» EXERCISE PROMPT
The whole answer is the data below, retyped exactly.

─── SUPPLIED DATA

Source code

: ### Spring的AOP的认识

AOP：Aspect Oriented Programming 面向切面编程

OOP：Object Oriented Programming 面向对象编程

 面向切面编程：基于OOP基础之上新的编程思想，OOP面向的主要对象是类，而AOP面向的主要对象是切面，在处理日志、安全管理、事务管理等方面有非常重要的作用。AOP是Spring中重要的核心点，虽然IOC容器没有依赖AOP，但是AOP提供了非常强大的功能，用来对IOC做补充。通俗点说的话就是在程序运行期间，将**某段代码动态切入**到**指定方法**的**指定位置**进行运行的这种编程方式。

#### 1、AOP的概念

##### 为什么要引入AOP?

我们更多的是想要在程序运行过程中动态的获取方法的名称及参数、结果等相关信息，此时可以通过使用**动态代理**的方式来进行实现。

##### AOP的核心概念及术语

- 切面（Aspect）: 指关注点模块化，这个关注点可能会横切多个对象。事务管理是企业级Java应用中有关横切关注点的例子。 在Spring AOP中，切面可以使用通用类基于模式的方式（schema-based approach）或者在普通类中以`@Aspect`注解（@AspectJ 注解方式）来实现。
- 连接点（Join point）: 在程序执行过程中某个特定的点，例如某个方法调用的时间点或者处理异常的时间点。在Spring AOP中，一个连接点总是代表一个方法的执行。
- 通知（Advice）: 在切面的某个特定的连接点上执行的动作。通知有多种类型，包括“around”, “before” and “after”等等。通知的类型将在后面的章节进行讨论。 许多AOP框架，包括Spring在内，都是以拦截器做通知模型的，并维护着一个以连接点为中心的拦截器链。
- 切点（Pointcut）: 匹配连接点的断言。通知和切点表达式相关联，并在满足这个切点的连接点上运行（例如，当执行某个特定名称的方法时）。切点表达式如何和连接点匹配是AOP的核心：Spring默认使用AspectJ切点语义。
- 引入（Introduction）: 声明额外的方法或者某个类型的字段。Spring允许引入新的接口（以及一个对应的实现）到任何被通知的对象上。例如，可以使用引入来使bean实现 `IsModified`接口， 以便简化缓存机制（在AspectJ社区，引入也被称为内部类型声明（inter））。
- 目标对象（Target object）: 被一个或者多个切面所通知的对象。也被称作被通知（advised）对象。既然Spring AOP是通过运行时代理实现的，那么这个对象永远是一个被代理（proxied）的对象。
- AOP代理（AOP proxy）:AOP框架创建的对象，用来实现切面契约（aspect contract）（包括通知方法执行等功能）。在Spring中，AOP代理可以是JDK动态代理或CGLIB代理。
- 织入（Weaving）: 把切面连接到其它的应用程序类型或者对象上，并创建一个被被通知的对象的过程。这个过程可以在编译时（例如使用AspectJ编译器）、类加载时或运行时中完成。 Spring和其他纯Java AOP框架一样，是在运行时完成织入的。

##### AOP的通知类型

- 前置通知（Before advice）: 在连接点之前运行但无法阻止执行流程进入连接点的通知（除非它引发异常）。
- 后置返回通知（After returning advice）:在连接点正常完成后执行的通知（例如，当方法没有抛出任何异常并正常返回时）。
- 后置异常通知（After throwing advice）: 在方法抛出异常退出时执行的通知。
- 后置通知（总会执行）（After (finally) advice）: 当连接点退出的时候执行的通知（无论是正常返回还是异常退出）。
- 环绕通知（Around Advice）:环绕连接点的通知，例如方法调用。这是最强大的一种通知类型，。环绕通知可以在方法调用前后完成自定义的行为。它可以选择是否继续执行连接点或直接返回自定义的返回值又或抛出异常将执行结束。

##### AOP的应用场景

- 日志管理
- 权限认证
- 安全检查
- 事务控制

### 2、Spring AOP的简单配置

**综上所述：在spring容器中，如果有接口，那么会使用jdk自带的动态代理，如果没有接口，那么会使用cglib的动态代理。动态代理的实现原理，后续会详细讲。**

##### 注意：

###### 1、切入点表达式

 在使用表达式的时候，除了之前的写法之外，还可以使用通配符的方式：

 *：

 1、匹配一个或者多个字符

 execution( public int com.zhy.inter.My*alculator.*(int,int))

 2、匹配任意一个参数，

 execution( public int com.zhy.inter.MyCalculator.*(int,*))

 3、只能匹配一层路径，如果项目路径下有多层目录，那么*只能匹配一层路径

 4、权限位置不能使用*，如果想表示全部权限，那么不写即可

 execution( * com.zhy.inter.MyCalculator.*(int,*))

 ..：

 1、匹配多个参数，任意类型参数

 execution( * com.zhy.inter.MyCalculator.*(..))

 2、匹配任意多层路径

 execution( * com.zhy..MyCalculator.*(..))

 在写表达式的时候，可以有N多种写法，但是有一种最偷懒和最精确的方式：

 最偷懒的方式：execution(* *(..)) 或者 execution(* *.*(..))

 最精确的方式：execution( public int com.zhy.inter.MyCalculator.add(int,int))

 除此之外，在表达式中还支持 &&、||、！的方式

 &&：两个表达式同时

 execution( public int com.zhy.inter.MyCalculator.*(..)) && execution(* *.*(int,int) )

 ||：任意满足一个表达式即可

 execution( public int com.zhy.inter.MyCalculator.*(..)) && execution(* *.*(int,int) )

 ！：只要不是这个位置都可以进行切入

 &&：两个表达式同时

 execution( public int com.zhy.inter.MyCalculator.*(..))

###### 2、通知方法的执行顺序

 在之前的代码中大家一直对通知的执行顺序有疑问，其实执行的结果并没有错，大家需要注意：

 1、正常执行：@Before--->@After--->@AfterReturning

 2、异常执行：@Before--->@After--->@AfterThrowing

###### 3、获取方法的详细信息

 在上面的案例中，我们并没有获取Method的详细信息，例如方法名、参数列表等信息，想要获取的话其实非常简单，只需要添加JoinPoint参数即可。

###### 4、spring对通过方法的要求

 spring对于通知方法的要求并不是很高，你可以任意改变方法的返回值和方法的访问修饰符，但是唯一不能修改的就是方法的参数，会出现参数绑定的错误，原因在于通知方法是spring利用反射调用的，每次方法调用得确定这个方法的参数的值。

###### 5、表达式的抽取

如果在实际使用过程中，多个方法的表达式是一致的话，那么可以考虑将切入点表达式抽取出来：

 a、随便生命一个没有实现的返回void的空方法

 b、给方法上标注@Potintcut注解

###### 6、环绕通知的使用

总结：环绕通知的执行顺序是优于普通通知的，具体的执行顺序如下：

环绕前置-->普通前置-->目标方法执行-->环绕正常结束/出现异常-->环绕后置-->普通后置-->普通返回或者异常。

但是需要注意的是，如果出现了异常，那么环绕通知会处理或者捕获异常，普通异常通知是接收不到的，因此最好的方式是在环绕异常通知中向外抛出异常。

──────

» REPLY
Source code

: ### Spring的AOP的认识

AOP：Aspect Oriented Programming 面向切面编程

OOP：Object Oriented Programming 面向对象编程

 面向切面编程：基于OOP基础之上新的编程思想，OOP面向的主要对象是类，而AOP面向的主要对象是切面，在处理日志、安全管理、事务管理等方面有非常重要的作用。AOP是Spring中重要的核心点，虽然IOC容器没有依赖AOP，但是AOP提供了非常强大的功能，用来对IOC做补充。通俗点说的话就是在程序运行期间，将**某段代码动态切入**到**指定方法**的**指定位置**进行运行的这种编程方式。

#### 1、AOP的概念

##### 为什么要引入AOP?

我们更多的是想要在程序运行过程中动态的获取方法的名称及参数、结果等相关信息，此时可以通过使用**动态代理**的方式来进行实现。

##### AOP的核心概念及术语

- 切面（Aspect）: 指关注点模块化，这个关注点可能会横切多个对象。事务管理是企业级Java应用中有关横切关注点的例子。 在Spring AOP中，切面可以使用通用类基于模式的方式（schema-based approach）或者在普通类中以`@Aspect`注解（@AspectJ 注解方式）来实现。
- 连接点（Join point）: 在程序执行过程中某个特定的点，例如某个方法调用的时间点或者处理异常的时间点。在Spring AOP中，一个连接点总是代表一个方法的执行。
- 通知（Advice）: 在切面的某个特定的连接点上执行的动作。通知有多种类型，包括“around”, “before” and “after”等等。通知的类型将在后面的章节进行讨论。 许多AOP框架，包括Spring在内，都是以拦截器做通知模型的，并维护着一个以连接点为中心的拦截器链。
- 切点（Pointcut）: 匹配连接点的断言。通知和切点表达式相关联，并在满足这个切点的连接点上运行（例如，当执行某个特定名称的方法时）。切点表达式如何和连接点匹配是AOP的核心：Spring默认使用AspectJ切点语义。
- 引入（Introduction）: 声明额外的方法或者某个类型的字段。Spring允许引入新的接口（以及一个对应的实现）到任何被通知的对象上。例如，可以使用引入来使bean实现 `IsModified`接口， 以便简化缓存机制（在AspectJ社区，引入也被称为内部类型声明（inter））。
- 目标对象（Target object）: 被一个或者多个切面所通知的对象。也被称作被通知（advised）对象。既然Spring AOP是通过运行时代理实现的，那么这个对象永远是一个被代理（proxied）的对象。
- AOP代理（AOP proxy）:AOP框架创建的对象，用来实现切面契约（aspect contract）（包括通知方法执行等功能）。在Spring中，AOP代理可以是JDK动态代理或CGLIB代理。
- 织入（Weaving）: 把切面连接到其它的应用程序类型或者对象上，并创建一个被被通知的对象的过程。这个过程可以在编译时（例如使用AspectJ编译器）、类加载时或运行时中完成。 Spring和其他纯Java AOP框架一样，是在运行时完成织入的。

##### AOP的通知类型

- 前置通知（Before advice）: 在连接点之前运行但无法阻止执行流程进入连接点的通知（除非它引发异常）。
- 后置返回通知（After returning advice）:在连接点正常完成后执行的通知（例如，当方法没有抛出任何异常并正常返回时）。
- 后置异常通知（After throwing advice）: 在方法抛出异常退出时执行的通知。
- 后置通知（总会执行）（After (finally) advice）: 当连接点退出的时候执行的通知（无论是正常返回还是异常退出）。
- 环绕通知（Around Advice）:环绕连接点的通知，例如方法调用。这是最强大的一种通知类型，。环绕通知可以在方法调用前后完成自定义的行为。它可以选择是否继续执行连接点或直接返回自定义的返回值又或抛出异常将执行结束。

##### AOP的应用场景

- 日志管理
- 权限认证
- 安全检查
- 事务控制

### 2、Spring AOP的简单配置

**综上所述：在spring容器中，如果有接口，那么会使用jdk自带的动态代理，如果没有接口，那么会使用cglib的动态代理。动态代理的实现原理，后续会详细讲。**

##### 注意：

###### 1、切入点表达式

 在使用表达式的时候，除了之前的写法之外，还可以使用通配符的方式：

 *：

 1、匹配一个或者多个字符

 execution( public int com.zhy.inter.My*alculator.*(int,int))

 2、匹配任意一个参数，

 execution( public int com.zhy.inter.MyCalculator.*(int,*))

 3、只能匹配一层路径，如果项目路径下有多层目录，那么*只能匹配一层路径

 4、权限位置不能使用*，如果想表示全部权限，那么不写即可

 execution( * com.zhy.inter.MyCalculator.*(int,*))

 ..：

 1、匹配多个参数，任意类型参数

 execution( * com.zhy.inter.MyCalculator.*(..))

 2、匹配任意多层路径

 execution( * com.zhy..MyCalculator.*(..))

 在写表达式的时候，可以有N多种写法，但是有一种最偷懒和最精确的方式：

 最偷懒的方式：execution(* *(..)) 或者 execution(* *.*(..))

 最精确的方式：execution( public int com.zhy.inter.MyCalculator.add(int,int))

 除此之外，在表达式中还支持 &&、||、！的方式

 &&：两个表达式同时

 execution( public int com.zhy.inter.MyCalculator.*(..)) && execution(* *.*(int,int) )

 ||：任意满足一个表达式即可

 execution( public int com.zhy.inter.MyCalculator.*(..)) && execution(* *.*(int,int) )

 ！：只要不是这个位置都可以进行切入

 &&：两个表达式同时

 execution( public int com.zhy.inter.MyCalculator.*(..))

###### 2、通知方法的执行顺序

 在之前的代码中大家一直对通知的执行顺序有疑问，其实执行的结果并没有错，大家需要注意：

 1、正常执行：@Before--->@After--->@AfterReturning

 2、异常执行：@Before--->@After--->@AfterThrowing

###### 3、获取方法的详细信息

 在上面的案例中，我们并没有获取Method的详细信息，例如方法名、参数列表等信息，想要获取的话其实非常简单，只需要添加JoinPoint参数即可。

###### 4、spring对通过方法的要求

 spring对于通知方法的要求并不是很高，你可以任意改变方法的返回值和方法的访问修饰符，但是唯一不能修改的就是方法的参数，会出现参数绑定的错误，原因在于通知方法是spring利用反射调用的，每次方法调用得确定这个方法的参数的值。

###### 5、表达式的抽取

如果在实际使用过程中，多个方法的表达式是一致的话，那么可以考虑将切入点表达式抽取出来：

 a、随便生命一个没有实现的返回void的空方法

 b、给方法上标注@Potintcut注解

###### 6、环绕通知的使用

总结：环绕通知的执行顺序是优于普通通知的，具体的执行顺序如下：

环绕前置-->普通前置-->目标方法执行-->环绕正常结束/出现异常-->环绕后置-->普通后置-->普通返回或者异常。

但是需要注意的是，如果出现了异常，那么环绕通知会处理或者捕获异常，普通异常通知是接收不到的，因此最好的方式是在环绕异常通知中向外抛出异常。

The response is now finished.